--- START ---

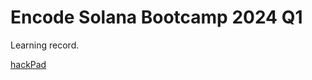 # Encode Solana Bootcamp 2024 Q1

Learning record.

[hackPad](https://encodeclub.notion.site/Encode-x-Solana-Bootcamp-Sponsored-by-the-Solana-Foundation-Q1-2024-68942c2925fb40f1ae6d1d51299e636b)
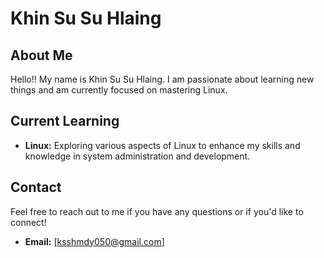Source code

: # Khin Su Su Hlaing

## About Me
Hello!! My name is Khin Su Su Hlaing. I am passionate about learning new things and am currently focused on mastering Linux.

## Current Learning
- **Linux:** Exploring various aspects of Linux to enhance my skills and knowledge in system administration and development.

## Contact
Feel free to reach out to me if you have any questions or if you'd like to connect!

- **Email:** [ksshmdy050@gmail.com]



  

<!---
KhinSu2Hlaing/KhinSu2Hlaing is a ✨ special ✨ repository because its `README.md` (this file) appears on your GitHub profile.
You can click the Preview link to take a look at your changes.
--->
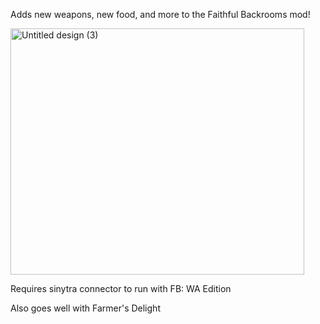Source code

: Adds new weapons, new food, and more to the Faithful Backrooms mod!

<img width="470" height="394" alt="Untitled design (3)" src="https://github.com/user-attachments/assets/cfb56afc-71a0-475d-848c-1a6d19805f25" />

Requires sinytra connector to run with FB: WA Edition

Also goes well with Farmer's Delight
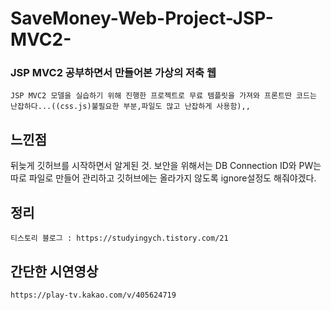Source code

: # SaveMoney-Web-Project-JSP-MVC2-
### JSP MVC2 공부하면서 만들어본 가상의 저축 웹

    JSP MVC2 모델을 실습하기 위해 진행한 프로젝트로 무료 템플릿을 가져와 프론트딴 코드는 난잡하다...((css.js)불필요한 부분,파일도 많고 난잡하게 사용함),,

## 느낀점
뒤늦게 깃허브를 시작하면서 알게된 것. 보안을 위해서는 DB Connection ID와 PW는 따로 파일로 만들어 관리하고 깃허브에는 올라가지 않도록 ignore설정도 해줘야겠다.

## 정리
    티스토리 블로그 : https://studyingych.tistory.com/21
## 간단한 시연영상
    https://play-tv.kakao.com/v/405624719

--- END ---

§ **Problem details**:
Whenever a picture appears, leave it out, and return every record exactly.

§ **Response below**:
 # Encode Solana Bootcamp 2024 Q1

Learning record.

[hackPad](https://encodeclub.notion.site/Encode-x-Solana-Bootcamp-Sponsored-by-the-Solana-Foundation-Q1-2024-68942c2925fb40f1ae6d1d51299e636b)
Source code

: # Khin Su Su Hlaing

## About Me
Hello!! My name is Khin Su Su Hlaing. I am passionate about learning new things and am currently focused on mastering Linux.

## Current Learning
- **Linux:** Exploring various aspects of Linux to enhance my skills and knowledge in system administration and development.

## Contact
Feel free to reach out to me if you have any questions or if you'd like to connect!

- **Email:** [ksshmdy050@gmail.com]



  

<!---
KhinSu2Hlaing/KhinSu2Hlaing is a ✨ special ✨ repository because its `README.md` (this file) appears on your GitHub profile.
You can click the Preview link to take a look at your changes.
--->
Source code

: Adds new weapons, new food, and more to the Faithful Backrooms mod!

<img width="470" height="394" alt="Untitled design (3)" src="https://github.com/user-attachments/assets/cfb56afc-71a0-475d-848c-1a6d19805f25" />

Requires sinytra connector to run with FB: WA Edition

Also goes well with Farmer's Delight
Source code

: # SaveMoney-Web-Project-JSP-MVC2-
### JSP MVC2 공부하면서 만들어본 가상의 저축 웹

    JSP MVC2 모델을 실습하기 위해 진행한 프로젝트로 무료 템플릿을 가져와 프론트딴 코드는 난잡하다...((css.js)불필요한 부분,파일도 많고 난잡하게 사용함),,

## 느낀점
뒤늦게 깃허브를 시작하면서 알게된 것. 보안을 위해서는 DB Connection ID와 PW는 따로 파일로 만들어 관리하고 깃허브에는 올라가지 않도록 ignore설정도 해줘야겠다.

## 정리
    티스토리 블로그 : https://studyingych.tistory.com/21
## 간단한 시연영상
    https://play-tv.kakao.com/v/405624719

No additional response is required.